What you have to do. Which lines of the records below contain the word "button"? Copy each of them out.

Dataset excerpts
^^^^^^^^
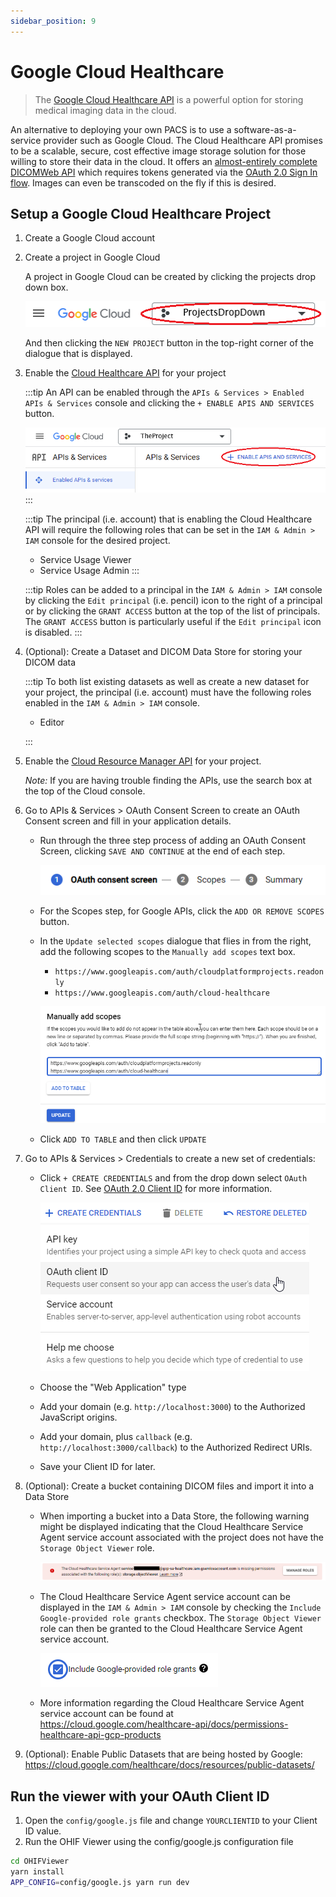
 ```yaml
---
sidebar_position: 9
---
```


# Google Cloud Healthcare

> The [Google Cloud Healthcare API](https://cloud.google.com/healthcare/) is a
> powerful option for storing medical imaging data in the cloud.

An alternative to deploying your own PACS is to use a software-as-a-service
provider such as Google Cloud. The Cloud Healthcare API promises to be a
scalable, secure, cost effective image storage solution for those willing to
store their data in the cloud. It offers an
[almost-entirely complete DICOMWeb API](https://cloud.google.com/healthcare/docs/dicom)
which requires tokens generated via the
[OAuth 2.0 Sign In flow](https://developers.google.com/identity/protocols/oauth2).
Images can even be transcoded on the fly if this is desired.

## Setup a Google Cloud Healthcare Project

1. Create a Google Cloud account
2. Create a project in Google Cloud

    A project in Google Cloud can be created by clicking the projects drop down box.

    ![Google projects drop down](../assets/img/google-projects-drop-down.png)

    And then clicking the `NEW PROJECT` button in the top-right corner of the
    dialogue that is displayed.

3. Enable the [Cloud Healthcare API](https://cloud.google.com/healthcare/) for your project

   :::tip
   An API can be enabled through the `APIs & Services > Enabled APIs & Services`
   console and clicking the `+ ENABLE APIS AND SERVICES` button.

   ![Google enable apis](../assets/img/google-enable-apis.png)
   :::

   :::tip
   The principal (i.e. account) that is enabling the Cloud Healthcare API will require
   the following roles that can be set in the `IAM & Admin > IAM` console for the
   desired project.
    - Service Usage Viewer
    - Service Usage Admin
   :::

   :::tip
   Roles can be added to a principal in the `IAM & Admin > IAM` console by clicking
   the `Edit principal` (i.e. pencil) icon to the right of a principal or by clicking the
   `GRANT ACCESS` button at the top of the list of principals. The `GRANT ACCESS`
   button is particularly useful if the `Edit principal` icon is disabled.
   :::

4. (Optional): Create a Dataset and DICOM Data Store for storing your DICOM data

    :::tip
    To both list existing datasets as well as create a new dataset for your project,
    the principal (i.e. account) must have the following roles enabled
    in the `IAM & Admin > IAM` console.

    - Editor

    :::

5. Enable the [Cloud Resource Manager API](https://cloud.google.com/resource-manager/) for your project.

   _Note:_ If you are having trouble finding the APIs, use the search box at
    the top of the Cloud console.

6. Go to APIs & Services > OAuth Consent Screen to create an OAuth Consent screen and fill in your application details.

   - Run through the three step process of adding an OAuth Consent Screen, clicking `SAVE AND CONTINUE` at the end of each step.

      ![Google OAuth Consent Screen steps](../assets/img/google-oauth-consent-steps.png)
   - For the Scopes step, for Google APIs, click the `ADD OR REMOVE SCOPES` button.
   - In the `Update selected scopes` dialogue that flies in from the right, add the
   following scopes to the `Manually add scopes` text box.
     - `https://www.googleapis.com/auth/cloudplatformprojects.readonly`
     - `https://www.googleapis.com/auth/cloud-healthcare`

      ![Google Manually Add Scopes](../assets/img/google-manually-add-scopes.png)

   - Click `ADD TO TABLE` and then click `UPDATE`


7. Go to APIs & Services > Credentials to create a new set of credentials:

    - Click `+ CREATE CREDENTIALS` and from the drop down select `OAuth Client ID`.
    See [OAuth 2.0 Client ID](https://developers.google.com/identity/protocols/oauth2/) for more information.

      ![Google Create Credentials](../assets/img/google-create-credentials.png)

    - Choose the "Web Application" type
    - Add your domain (e.g. `http://localhost:3000`) to the Authorized JavaScript
    origins.
    - Add your domain, plus `callback` (e.g. `http://localhost:3000/callback`) to the Authorized Redirect URIs.
    - Save your Client ID for later.

8. (Optional): Create a bucket containing DICOM files and import it into a Data Store

    - When importing a bucket into a Data Store, the following warning might be
      displayed indicating that the Cloud Healthcare Service Agent service account associated with the
      project does not have the `Storage Object Viewer` role.

      ![Google Create Credentials](../assets/img/google-healthcare-service-agent-warning.png)

    - The Cloud Healthcare Service Agent service account can be displayed in the
    `IAM & Admin > IAM` console by checking the `Include Google-provided role grants` checkbox.
    The `Storage Object Viewer` role can then be granted to the Cloud Healthcare Service Agent service account.

      ![Google Provided Accounts Checkbox](../assets/img/google-provided-accounts-checkbox.png)

    - More information regarding the Cloud Healthcare Service Agent service account can
    be found at https://cloud.google.com/healthcare-api/docs/permissions-healthcare-api-gcp-products

9. (Optional): Enable Public Datasets that are being hosted by Google:
  https://cloud.google.com/healthcare/docs/resources/public-datasets/

## Run the viewer with your OAuth Client ID

1. Open the `config/google.js` file and change `YOURCLIENTID` to your Client ID
   value.
1. Run the OHIF Viewer using the config/google.js configuration file

```bash
cd OHIFViewer
yarn install
APP_CONFIG=config/google.js yarn run dev
```
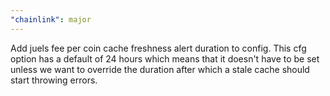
 ```yaml
---
"chainlink": major
---
```


Add juels fee per coin cache freshness alert duration to config. This cfg option has a default of 24 hours which means that it doesn't have to be set unless we want to override the duration after which a stale cache should start throwing errors.
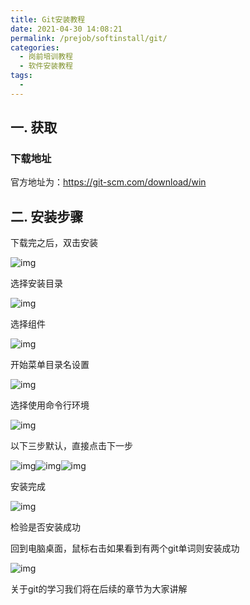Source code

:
 ```yaml
---
title: Git安装教程
date: 2021-04-30 14:08:21
permalink: /prejob/softinstall/git/
categories: 
  - 岗前培训教程
  - 软件安装教程
tags: 
  - 
---
```


## 一. 获取

### 	下载地址

官方地址为：https://git-scm.com/download/win

## 二. 安装步骤

下载完之后，双击安装

![img](https://images2015.cnblogs.com/blog/810514/201707/810514-20170708095223800-1578957376.png)

选择安装目录

![img](https://images2015.cnblogs.com/blog/810514/201707/810514-20170708095553956-959136009.png)

选择组件

![img](https://images2015.cnblogs.com/blog/810514/201707/810514-20170708095746081-2118617935.png)

开始菜单目录名设置

![img](https://images2015.cnblogs.com/blog/810514/201707/810514-20170708100131315-255359377.png)

选择使用命令行环境

![img](https://images2015.cnblogs.com/blog/810514/201707/810514-20170708100626534-974313591.png)

以下三步默认，直接点击下一步

![img](https://images2015.cnblogs.com/blog/810514/201707/810514-20170708100920581-338347945.png)![img](https://images2015.cnblogs.com/blog/810514/201707/810514-20170708101058815-844780321.png)![img](https://images2015.cnblogs.com/blog/810514/201707/810514-20170708101627534-2061727948.png)

安装完成

 ![img](https://images2015.cnblogs.com/blog/810514/201707/810514-20170708102108237-112030650.png)

检验是否安装成功

回到电脑桌面，鼠标右击如果看到有两个git单词则安装成功

![img](https://images2015.cnblogs.com/blog/810514/201707/810514-20170708104121206-372739.png)

关于git的学习我们将在后续的章节为大家讲解

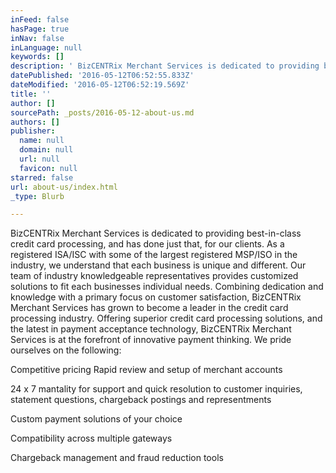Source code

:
 ```yaml
---
inFeed: false
hasPage: true
inNav: false
inLanguage: null
keywords: []
description: ' BizCENTRix Merchant Services is dedicated to providing best-in-class credit card processing, and has done just that, for our clients. As a registered ISA/ISC with some of the largest registered MSP/ISO in the industry, we understand that each business is unique and different. Our team of industry knowledgeable representatives provides customized solutions to fit each businesses individual needs. Combining dedication and knowledge with a primary focus on customer satisfaction, BizCENTRix Merchant Services has grown to become a leader in the credit card processing industry. Offering superior credit card processing solutions, and the latest in payment acceptance technology, BizCENTRix Merchant Services is at the forefront of innovative payment thinking. We pride ourselves on the following: '
datePublished: '2016-05-12T06:52:55.833Z'
dateModified: '2016-05-12T06:52:19.569Z'
title: ''
author: []
sourcePath: _posts/2016-05-12-about-us.md
authors: []
publisher:
  name: null
  domain: null
  url: null
  favicon: null
starred: false
url: about-us/index.html
_type: Blurb

---
```

BizCENTRix Merchant Services is dedicated to providing best-in-class credit card processing, and has done just that, for our clients. As a registered ISA/ISC with some of the largest registered MSP/ISO in the industry, we understand that each business is unique and different. Our team of industry knowledgeable representatives provides customized solutions to fit each businesses individual needs. Combining dedication and knowledge with a primary focus on customer satisfaction, BizCENTRix Merchant Services has grown to become a leader in the credit card processing industry. Offering superior credit card processing solutions, and the latest in payment acceptance technology, BizCENTRix Merchant Services is at the forefront of innovative payment thinking. We pride ourselves on the following: 

Competitive pricing Rapid review and setup of merchant accounts

24 x 7 mantality for support and quick resolution to customer inquiries, statement questions, chargeback postings and representments

Custom payment solutions of your choice

Compatibility across multiple gateways

Chargeback management and fraud reduction tools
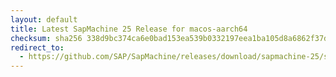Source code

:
 ```yaml
---
layout: default
title: Latest SapMachine 25 Release for macos-aarch64
checksum: sha256 338d9bc374ca6e0bad153ea539b0332197eea1ba105d8a6862f37dd2f2f684d8
redirect_to:
  - https://github.com/SAP/SapMachine/releases/download/sapmachine-25/sapmachine-jdk-25_macos-aarch64_bin.tar.gz
---
```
^^^^^^^^
Answer to this problem.
    And then clicking the `NEW PROJECT` button in the top-right corner of the
   console and clicking the `+ ENABLE APIS AND SERVICES` button.
   `GRANT ACCESS` button at the top of the list of principals. The `GRANT ACCESS`
   button is particularly useful if the `Edit principal` icon is disabled.
   - For the Scopes step, for Google APIs, click the `ADD OR REMOVE SCOPES` button.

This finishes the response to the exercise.